(TASK DATA begins)

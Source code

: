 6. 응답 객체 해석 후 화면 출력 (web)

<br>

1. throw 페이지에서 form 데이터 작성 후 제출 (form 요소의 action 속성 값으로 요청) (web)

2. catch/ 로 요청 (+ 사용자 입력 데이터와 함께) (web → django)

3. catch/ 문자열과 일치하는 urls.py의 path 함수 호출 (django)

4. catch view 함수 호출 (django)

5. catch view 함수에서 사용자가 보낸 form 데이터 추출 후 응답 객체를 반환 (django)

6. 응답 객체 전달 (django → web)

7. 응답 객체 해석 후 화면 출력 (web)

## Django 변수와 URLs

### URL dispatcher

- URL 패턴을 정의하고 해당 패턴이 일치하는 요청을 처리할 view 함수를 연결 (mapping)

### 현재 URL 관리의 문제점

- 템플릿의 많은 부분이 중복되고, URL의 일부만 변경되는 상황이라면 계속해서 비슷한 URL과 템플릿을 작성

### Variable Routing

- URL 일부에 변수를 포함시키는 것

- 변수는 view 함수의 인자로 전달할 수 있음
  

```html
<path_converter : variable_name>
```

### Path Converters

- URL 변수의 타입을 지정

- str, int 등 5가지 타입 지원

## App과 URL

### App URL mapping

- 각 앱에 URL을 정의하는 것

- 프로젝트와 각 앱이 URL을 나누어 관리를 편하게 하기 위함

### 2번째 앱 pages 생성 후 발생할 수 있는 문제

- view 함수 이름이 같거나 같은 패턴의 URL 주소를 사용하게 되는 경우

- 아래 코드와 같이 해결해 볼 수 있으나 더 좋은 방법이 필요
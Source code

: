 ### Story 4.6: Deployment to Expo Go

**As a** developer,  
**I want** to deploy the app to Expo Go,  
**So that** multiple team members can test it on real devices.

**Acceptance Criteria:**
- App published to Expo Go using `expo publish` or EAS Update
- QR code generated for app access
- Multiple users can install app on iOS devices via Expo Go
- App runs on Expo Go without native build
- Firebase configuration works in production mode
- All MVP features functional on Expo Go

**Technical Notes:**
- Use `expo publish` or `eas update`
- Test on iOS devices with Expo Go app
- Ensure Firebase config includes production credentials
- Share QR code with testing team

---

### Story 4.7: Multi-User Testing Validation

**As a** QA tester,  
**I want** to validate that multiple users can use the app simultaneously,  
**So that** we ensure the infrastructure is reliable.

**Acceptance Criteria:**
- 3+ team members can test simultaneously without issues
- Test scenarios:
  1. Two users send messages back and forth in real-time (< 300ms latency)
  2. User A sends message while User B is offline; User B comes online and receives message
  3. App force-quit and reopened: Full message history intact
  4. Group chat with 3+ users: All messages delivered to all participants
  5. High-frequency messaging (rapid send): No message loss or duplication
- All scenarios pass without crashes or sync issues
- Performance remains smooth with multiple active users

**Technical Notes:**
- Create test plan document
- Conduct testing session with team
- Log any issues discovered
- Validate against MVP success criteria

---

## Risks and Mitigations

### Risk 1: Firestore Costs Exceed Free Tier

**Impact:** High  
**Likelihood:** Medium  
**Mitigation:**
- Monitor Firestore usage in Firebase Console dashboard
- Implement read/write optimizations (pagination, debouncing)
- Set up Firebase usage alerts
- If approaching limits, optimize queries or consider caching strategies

(TASK DATA ends)

▸ ACTIVITY: From the records above, copy every line that includes the word "view".

▸ EXERCISE RESPONSE:
4. catch view 함수 호출 (django)
5. catch view 함수에서 사용자가 보낸 form 데이터 추출 후 응답 객체를 반환 (django)
- URL 패턴을 정의하고 해당 패턴이 일치하는 요청을 처리할 view 함수를 연결 (mapping)
- 변수는 view 함수의 인자로 전달할 수 있음
- view 함수 이름이 같거나 같은 패턴의 URL 주소를 사용하게 되는 경우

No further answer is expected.